Silent film actress Mary Pickford, known as "America's Sweetheart" was born on this date in 1892. 10 things you might not know about her:
- Despite being known as America's sweetheart, she was actually Canadian. She was born Gladys Louise Smith in Toronto.
- Her acting career started when she was seven, when she toured with her family as Baby Gladys Smith. Her two siblings, Jack and Lottie, were both actors, too.
- As a child, she used to eat rose petals, because she believed that doing so would make her as beautiful as a Rose.
- In 1907, Mary decided that if she didn't land a role in a Broadway play by the end of the year, she would give up acting for a more lucrative career. She did get a role, and two years later went for her first film audition, for the Biograph Company's film Pippa Passes. She didn't get that part, but she did catch the eye of director D. W. Griffith, who signed her for other roles.

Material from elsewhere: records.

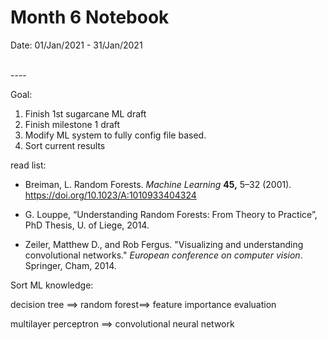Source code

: Month 6 Notebook
====

Date: 01/Jan/2021 - 31/Jan/2021

<br>
----



Goal:

1. Finish 1st sugarcane ML draft
2. Finish milestone 1 draft
3. Modify ML system to fully config file based.
4. Sort current results



read list:

+ Breiman, L. Random Forests. *Machine Learning* **45,** 5–32 (2001). https://doi.org/10.1023/A:1010933404324
+ G. Louppe, “Understanding Random Forests: From Theory to Practice”, PhD Thesis, U. of Liege, 2014.

+ Zeiler, Matthew D., and Rob Fergus. "Visualizing and understanding convolutional networks." *European conference on computer vision*. Springer, Cham, 2014.

Sort ML knowledge:



decision tree ==> random forest==> feature importance evaluation 

multilayer perceptron ==> convolutional neural network

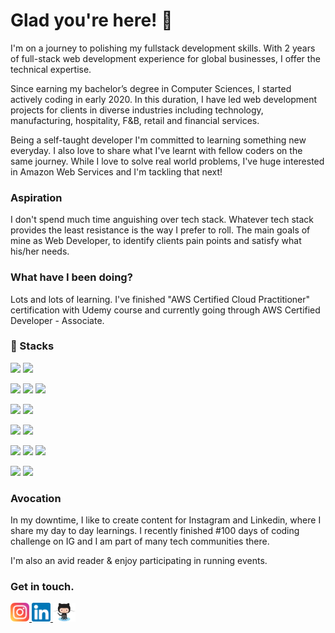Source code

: # Glad you're here! 👋

I'm on a journey to polishing my fullstack development skills. With 2 years of full-stack web development experience for global businesses, I offer the technical expertise.

Since earning my bachelor’s degree in Computer Sciences, I started actively coding in early 2020. In this duration, I have led web development projects for clients in diverse industries including technology, manufacturing, hospitality, F&B, retail and financial services.

Being a self-taught developer I'm committed to learning something new everyday. I also love to share what I've learnt with fellow coders on the same journey. While I love to solve real world problems, I've huge interested in Amazon Web Services and I'm tackling that next!

### Aspiration

I don't spend much time anguishing over tech stack. Whatever tech stack provides the least resistance is the way I prefer to roll. The main goals of mine as Web Developer, to identify clients pain points and satisfy what his/her needs.

### What have I been doing?

Lots and lots of learning. I've finished "AWS Certified Cloud Practitioner" certification with Udemy course and currently going through AWS Certified Developer - Associate.

### 🔭 Stacks

![](https://img.shields.io/badge/Language-HTML5-informational?style=plastic&logo=html5&logoColor=white&color=10A0CC&labelColor=003366 )
![](https://img.shields.io/badge/Library-Bootstrap-informational?style=plastic&logo=bootstrap&logoColor=white&color=10A0CC&labelColor=003366 )

![](https://img.shields.io/badge/Language-Javascript-informational?style=plastic&logo=javascript&logoColor=white&color=10A0CC&labelColor=003366 )
![](https://img.shields.io/badge/Library-React-informational?style=plastic&logo=react&logoColor=white&color=10A0CC&labelColor=003366 )
![](https://img.shields.io/badge/Library-Redux-informational?style=plastic&logo=redux&logoColor=white&color=10A0CC&labelColor=003366 )

![](https://img.shields.io/badge/Language-PHP-informational?style=plastic&logo=php&logoColor=white&color=10A0CC&labelColor=003366 )
![](https://img.shields.io/badge/Framework-Laravel-informational?style=plastic&logo=laravel&logoColor=white&color=10A0CC&labelColor=003366 )

![](https://img.shields.io/badge/Database-MySQL-informational?style=plastic&logo=mysql&logoColor=white&color=10A0CC&labelColor=003366 )
![](https://img.shields.io/badge/Cloud-AWS-informational?style=plastic&logo=amazon&logoColor=white&color=10A0CC&labelColor=003366 )

![](https://img.shields.io/badge/IDE-VS%20Code-informational?style=plastic&logo=visualstudio\&logoColor=white&color=10A0CC&labelColor=003366 )
![](https://img.shields.io/badge/Chrome-DevTools-informational?style=plastic&logo=google&logoColor=white&color=10A0CC&labelColor=003366 )
![](https://img.shields.io/badge/DevOps-Git-informational?style=plastic&logo=git&logoColor=white&color=10A0CC&labelColor=003366 )

![](https://img.shields.io/badge/OS-Linux-informational?style=plastic&logo=linux&logoColor=white&color=10A0CC&labelColor=003366 )
![](https://img.shields.io/badge/OS-Windows-informational?style=plastic&logo=windows&logoColor=white&color=10A0CC&labelColor=003366 )

### Avocation

In my downtime, I like to create content for Instagram and Linkedin, where I share my day to day learnings. I recently finished #100 days of coding challenge on IG and I am part of many tech communities there.

I'm also an avid reader & enjoy participating in running events.

### Get in touch.


<a href="https://www.instagram.com/talha.tech"><img height="30" src="icon/instagram.png"/>
<a href="https://www.linkedin.com/in/talhatech/"><img height="30" src="icon/linkedin.png"/>
<a href="https://github.com/talhatech"><img height="30" src="icon/octocat.png"/>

- The Biograph Company didn't do actor's credits. Stars of their films were never listed by name so at first the fan following she quickly amassed didn't even know her name. They referred to her as "The Biograph Girl" or "The Girl with the Golden Curls". The cinemas used these nicknames on their advertising to let potential customers one of her films was showing.

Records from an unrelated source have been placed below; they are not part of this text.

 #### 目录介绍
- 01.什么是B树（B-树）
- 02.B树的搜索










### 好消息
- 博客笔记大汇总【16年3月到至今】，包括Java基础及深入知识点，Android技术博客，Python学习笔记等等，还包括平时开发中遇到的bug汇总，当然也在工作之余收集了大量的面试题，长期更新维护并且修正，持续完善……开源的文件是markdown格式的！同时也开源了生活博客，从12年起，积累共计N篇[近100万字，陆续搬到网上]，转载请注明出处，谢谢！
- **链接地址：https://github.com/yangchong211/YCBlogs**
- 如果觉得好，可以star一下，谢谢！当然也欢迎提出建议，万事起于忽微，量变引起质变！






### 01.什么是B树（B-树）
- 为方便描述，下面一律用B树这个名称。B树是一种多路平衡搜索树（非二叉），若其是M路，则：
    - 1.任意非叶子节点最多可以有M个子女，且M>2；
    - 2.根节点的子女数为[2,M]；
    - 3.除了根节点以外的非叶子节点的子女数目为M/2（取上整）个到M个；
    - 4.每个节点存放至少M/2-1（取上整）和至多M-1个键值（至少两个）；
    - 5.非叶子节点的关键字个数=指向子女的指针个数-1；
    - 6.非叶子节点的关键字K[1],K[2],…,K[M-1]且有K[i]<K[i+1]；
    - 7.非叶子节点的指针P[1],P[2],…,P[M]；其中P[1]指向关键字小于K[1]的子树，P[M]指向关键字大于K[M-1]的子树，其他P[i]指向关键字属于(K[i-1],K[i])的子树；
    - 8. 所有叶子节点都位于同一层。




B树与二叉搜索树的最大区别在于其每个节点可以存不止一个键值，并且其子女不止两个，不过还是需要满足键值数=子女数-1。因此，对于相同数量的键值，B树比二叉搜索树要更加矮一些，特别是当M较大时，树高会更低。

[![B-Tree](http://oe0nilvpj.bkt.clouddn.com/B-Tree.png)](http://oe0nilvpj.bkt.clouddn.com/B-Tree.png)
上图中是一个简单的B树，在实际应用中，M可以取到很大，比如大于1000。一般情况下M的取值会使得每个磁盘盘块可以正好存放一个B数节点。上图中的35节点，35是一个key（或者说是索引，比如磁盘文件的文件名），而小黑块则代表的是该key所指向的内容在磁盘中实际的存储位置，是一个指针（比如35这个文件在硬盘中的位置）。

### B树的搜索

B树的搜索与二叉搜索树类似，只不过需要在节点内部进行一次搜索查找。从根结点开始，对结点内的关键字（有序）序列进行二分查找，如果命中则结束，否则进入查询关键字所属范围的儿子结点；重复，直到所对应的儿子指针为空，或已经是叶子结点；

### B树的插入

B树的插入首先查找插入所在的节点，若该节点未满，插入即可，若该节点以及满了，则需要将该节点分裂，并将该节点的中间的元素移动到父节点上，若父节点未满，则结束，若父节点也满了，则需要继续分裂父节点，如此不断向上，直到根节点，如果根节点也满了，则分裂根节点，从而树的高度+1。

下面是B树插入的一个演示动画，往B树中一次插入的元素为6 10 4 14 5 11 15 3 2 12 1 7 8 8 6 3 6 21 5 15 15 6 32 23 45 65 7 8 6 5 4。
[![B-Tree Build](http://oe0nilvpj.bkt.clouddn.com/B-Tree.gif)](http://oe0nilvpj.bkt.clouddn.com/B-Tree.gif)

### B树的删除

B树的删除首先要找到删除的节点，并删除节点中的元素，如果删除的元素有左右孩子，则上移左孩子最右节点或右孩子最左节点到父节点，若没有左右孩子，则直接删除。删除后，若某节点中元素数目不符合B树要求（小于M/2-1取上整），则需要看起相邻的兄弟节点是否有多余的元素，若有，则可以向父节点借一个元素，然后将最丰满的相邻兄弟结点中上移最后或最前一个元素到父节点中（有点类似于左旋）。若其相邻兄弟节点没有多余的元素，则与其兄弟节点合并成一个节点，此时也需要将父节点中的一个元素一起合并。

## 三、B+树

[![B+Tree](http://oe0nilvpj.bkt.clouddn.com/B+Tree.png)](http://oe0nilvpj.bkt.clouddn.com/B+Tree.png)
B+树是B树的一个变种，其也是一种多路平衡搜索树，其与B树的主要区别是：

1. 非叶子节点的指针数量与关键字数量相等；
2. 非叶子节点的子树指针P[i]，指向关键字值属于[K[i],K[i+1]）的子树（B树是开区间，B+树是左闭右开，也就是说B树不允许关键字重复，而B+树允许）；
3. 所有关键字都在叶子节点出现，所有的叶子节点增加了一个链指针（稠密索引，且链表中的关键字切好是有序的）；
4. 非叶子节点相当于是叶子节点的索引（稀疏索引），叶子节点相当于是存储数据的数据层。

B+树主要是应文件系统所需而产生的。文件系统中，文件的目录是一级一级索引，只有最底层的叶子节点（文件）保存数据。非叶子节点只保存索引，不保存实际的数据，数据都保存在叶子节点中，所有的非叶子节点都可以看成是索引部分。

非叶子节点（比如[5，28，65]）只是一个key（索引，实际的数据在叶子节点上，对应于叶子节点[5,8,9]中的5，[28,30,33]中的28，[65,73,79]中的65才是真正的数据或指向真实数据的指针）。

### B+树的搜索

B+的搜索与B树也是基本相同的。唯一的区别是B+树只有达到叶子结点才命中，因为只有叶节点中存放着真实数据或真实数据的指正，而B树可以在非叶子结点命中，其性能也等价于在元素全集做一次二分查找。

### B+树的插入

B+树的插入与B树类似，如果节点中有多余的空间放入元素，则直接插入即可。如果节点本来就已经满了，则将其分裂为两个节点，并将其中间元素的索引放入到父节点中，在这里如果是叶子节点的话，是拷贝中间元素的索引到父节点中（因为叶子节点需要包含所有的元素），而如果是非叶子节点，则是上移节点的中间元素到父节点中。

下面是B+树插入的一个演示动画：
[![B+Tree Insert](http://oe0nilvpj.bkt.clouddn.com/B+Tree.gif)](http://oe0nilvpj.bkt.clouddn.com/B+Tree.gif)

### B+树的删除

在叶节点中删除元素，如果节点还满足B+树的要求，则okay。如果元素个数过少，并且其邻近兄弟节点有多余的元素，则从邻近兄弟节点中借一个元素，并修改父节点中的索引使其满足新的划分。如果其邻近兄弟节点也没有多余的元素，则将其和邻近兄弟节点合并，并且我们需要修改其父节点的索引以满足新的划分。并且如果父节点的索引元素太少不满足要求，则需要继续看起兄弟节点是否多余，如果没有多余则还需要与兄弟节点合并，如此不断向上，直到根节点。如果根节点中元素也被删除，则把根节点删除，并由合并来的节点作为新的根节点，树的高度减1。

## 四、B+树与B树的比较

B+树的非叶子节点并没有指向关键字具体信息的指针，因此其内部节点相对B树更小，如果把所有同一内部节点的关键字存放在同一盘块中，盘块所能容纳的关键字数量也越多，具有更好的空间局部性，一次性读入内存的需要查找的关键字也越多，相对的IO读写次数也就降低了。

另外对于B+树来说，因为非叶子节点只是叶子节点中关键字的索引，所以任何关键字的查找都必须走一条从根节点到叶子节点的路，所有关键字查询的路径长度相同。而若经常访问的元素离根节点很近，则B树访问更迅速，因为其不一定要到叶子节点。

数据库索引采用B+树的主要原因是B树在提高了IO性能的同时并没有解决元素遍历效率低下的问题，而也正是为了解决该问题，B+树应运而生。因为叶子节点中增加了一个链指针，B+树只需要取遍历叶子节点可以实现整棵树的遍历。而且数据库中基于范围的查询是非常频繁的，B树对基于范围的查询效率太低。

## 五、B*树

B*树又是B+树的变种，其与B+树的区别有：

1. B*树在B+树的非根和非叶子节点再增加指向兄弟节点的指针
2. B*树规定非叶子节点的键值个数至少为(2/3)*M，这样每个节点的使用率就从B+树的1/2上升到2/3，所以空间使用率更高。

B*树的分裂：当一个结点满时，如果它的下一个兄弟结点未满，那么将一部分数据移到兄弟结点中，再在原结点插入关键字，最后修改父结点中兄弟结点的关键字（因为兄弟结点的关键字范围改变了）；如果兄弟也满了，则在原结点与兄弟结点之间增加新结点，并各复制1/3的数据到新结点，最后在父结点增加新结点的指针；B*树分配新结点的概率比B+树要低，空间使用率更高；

- Mary was less than five feet tall and many of her roles were young girls such as Pollyanna or Rebecca of Sunnybrook Farm. In fact, she was so young looking that when she first met her future stepson Douglas Fairbanks Jr, then still a boy, he thought she was a play date his father had brought for him and asked her to join him playing with his train set. She did.

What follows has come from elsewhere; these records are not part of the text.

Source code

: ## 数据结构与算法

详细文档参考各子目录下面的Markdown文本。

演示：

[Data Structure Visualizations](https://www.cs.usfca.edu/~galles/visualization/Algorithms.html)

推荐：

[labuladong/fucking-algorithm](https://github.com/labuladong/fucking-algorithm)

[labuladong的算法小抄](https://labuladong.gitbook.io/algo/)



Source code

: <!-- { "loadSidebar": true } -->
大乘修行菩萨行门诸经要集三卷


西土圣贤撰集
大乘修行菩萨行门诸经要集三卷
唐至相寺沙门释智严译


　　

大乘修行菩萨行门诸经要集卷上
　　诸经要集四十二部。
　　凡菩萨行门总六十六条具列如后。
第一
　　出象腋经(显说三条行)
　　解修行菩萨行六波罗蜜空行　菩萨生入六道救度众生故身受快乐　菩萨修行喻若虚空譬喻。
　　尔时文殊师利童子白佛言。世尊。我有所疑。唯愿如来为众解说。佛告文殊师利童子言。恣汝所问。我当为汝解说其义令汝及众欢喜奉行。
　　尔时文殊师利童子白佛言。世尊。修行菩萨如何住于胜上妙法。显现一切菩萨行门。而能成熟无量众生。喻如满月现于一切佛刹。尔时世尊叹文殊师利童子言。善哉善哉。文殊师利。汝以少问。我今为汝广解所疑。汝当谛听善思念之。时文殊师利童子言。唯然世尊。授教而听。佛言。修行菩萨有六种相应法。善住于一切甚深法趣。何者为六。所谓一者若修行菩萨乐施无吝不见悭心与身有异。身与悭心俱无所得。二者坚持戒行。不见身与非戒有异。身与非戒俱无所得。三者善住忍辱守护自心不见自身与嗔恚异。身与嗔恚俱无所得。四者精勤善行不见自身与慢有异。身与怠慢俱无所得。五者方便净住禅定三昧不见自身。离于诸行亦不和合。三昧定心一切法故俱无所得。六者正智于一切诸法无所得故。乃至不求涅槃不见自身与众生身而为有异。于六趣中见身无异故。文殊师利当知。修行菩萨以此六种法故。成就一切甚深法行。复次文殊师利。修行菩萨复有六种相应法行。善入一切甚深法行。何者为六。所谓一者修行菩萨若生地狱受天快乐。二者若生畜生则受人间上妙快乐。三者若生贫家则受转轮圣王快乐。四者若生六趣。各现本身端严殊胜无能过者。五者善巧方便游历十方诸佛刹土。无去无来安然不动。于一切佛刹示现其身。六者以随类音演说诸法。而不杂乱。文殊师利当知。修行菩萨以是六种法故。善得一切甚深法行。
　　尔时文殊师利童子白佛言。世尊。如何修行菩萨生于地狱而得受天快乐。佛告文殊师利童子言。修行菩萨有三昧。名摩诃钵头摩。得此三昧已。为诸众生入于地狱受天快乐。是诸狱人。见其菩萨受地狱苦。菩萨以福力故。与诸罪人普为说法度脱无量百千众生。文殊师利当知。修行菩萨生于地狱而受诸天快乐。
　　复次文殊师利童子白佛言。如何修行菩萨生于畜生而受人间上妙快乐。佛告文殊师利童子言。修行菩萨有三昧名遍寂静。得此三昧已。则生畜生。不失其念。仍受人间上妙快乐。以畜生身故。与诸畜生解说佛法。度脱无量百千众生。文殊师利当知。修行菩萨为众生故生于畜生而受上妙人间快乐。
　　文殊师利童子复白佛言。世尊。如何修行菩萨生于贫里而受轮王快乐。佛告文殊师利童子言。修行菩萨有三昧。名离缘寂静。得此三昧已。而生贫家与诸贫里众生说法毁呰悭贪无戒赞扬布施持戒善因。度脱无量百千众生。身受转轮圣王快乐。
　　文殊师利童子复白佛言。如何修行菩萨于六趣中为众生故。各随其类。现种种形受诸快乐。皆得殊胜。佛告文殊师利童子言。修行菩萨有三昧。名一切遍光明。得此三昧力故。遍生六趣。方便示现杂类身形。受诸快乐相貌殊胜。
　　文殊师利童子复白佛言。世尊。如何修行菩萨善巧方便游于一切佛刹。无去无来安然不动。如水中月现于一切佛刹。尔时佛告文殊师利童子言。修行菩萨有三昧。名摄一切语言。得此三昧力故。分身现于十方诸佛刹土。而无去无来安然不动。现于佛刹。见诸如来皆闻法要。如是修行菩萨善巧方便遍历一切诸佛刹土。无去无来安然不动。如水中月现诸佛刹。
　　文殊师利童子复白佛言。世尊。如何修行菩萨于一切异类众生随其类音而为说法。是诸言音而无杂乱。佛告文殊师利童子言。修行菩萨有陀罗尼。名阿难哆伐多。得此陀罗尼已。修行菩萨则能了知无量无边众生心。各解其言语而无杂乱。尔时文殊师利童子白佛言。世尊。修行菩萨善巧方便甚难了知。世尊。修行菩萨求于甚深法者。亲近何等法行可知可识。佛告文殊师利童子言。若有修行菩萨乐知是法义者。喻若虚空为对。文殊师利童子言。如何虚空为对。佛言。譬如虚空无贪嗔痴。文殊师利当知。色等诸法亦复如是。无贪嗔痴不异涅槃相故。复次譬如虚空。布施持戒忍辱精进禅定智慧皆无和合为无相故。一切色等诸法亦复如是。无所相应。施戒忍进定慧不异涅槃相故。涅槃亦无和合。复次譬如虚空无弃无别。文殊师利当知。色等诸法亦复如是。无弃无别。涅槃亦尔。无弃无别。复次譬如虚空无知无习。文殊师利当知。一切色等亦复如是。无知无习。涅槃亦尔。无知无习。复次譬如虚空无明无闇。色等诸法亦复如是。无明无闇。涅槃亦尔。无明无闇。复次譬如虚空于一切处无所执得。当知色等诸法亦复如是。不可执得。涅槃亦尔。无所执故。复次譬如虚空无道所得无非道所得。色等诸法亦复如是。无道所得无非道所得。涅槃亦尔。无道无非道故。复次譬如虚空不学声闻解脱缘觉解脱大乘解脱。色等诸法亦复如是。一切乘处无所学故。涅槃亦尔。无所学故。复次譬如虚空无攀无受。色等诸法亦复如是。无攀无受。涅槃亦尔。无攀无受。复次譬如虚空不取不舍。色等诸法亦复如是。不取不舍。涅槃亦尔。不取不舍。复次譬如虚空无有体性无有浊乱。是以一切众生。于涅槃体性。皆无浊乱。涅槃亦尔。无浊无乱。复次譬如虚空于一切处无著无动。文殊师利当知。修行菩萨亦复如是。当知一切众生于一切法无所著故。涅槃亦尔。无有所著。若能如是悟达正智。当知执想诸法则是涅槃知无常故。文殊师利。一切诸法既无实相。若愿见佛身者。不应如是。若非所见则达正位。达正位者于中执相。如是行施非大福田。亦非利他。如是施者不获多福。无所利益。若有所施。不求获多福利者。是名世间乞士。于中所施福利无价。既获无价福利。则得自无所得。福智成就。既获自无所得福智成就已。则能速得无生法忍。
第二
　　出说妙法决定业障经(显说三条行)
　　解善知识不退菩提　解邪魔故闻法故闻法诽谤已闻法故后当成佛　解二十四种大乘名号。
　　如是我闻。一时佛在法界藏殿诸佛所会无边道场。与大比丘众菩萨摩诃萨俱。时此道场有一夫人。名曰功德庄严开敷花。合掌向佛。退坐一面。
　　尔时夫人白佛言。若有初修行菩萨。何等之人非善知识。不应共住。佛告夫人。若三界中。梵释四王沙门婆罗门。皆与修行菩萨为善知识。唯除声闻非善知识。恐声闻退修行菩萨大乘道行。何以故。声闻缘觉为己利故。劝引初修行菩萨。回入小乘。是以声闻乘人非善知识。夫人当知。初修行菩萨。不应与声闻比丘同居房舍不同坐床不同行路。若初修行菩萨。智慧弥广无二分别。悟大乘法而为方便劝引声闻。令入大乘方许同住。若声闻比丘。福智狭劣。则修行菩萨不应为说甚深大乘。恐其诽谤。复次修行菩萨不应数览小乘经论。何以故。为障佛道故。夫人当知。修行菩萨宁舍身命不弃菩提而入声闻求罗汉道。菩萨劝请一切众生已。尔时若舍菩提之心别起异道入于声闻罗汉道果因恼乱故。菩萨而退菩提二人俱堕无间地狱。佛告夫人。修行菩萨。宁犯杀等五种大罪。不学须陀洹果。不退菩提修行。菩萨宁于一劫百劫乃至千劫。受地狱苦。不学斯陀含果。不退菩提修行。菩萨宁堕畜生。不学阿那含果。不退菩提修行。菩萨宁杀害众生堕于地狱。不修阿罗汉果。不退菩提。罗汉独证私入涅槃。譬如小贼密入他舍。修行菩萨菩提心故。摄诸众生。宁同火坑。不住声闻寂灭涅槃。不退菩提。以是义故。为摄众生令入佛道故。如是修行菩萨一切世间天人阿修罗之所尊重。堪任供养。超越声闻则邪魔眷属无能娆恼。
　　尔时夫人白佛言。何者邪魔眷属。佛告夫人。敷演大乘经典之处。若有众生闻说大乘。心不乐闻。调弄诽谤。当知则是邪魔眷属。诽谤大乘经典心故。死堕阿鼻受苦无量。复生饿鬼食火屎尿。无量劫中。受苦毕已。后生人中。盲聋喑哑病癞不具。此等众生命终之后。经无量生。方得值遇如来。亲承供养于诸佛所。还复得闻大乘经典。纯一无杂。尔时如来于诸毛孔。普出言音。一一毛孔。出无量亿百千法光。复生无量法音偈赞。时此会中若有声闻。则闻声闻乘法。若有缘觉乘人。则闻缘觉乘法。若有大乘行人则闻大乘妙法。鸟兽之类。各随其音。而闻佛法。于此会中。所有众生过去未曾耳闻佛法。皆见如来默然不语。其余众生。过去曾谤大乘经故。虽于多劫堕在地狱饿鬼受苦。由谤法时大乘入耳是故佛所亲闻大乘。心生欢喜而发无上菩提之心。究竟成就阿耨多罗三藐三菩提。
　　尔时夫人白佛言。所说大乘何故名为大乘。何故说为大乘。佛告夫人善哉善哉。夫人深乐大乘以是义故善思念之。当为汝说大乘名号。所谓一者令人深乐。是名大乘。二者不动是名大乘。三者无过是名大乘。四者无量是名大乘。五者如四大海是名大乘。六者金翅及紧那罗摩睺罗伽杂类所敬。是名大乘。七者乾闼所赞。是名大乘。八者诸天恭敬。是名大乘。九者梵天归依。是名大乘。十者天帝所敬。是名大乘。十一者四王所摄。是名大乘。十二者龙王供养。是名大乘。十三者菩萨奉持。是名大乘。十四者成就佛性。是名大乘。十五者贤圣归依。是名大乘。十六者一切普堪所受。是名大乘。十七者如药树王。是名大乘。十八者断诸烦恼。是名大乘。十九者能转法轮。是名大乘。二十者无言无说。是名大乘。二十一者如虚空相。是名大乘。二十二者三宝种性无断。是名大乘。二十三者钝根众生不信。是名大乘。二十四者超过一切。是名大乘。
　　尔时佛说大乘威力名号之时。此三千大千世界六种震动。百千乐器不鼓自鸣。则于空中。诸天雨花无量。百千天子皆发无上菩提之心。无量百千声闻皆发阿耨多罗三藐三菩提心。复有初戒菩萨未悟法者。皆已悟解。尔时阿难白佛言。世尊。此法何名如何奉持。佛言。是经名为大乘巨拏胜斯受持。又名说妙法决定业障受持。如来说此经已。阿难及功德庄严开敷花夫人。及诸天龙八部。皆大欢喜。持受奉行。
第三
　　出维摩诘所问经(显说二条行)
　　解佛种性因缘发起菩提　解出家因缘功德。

- After her mother died, Mary cut off her famous curls. Her action was possibly motivated by grief as the two had been very close; but it could also have been that she no longer wanted to be known as a "little girl". The fact that she'd had a haircut made the front page of the papers in New York. It didn't go down well with some of her fans, who sent her hate mail because of it.
- Mary Pickford was married three times. She was married to actor/writer Owen Moore from 1911-1920, to actor/writer/producer Douglas Fairbanks from 1920-1936, and to Charles ‘Buddy’ Rogers from 1937 to her death in 1979. Marrying Fairbanks led to her being Joan Crawford's mother in law when her stepson, Douglas Fairbanks Jr., married her in 1929.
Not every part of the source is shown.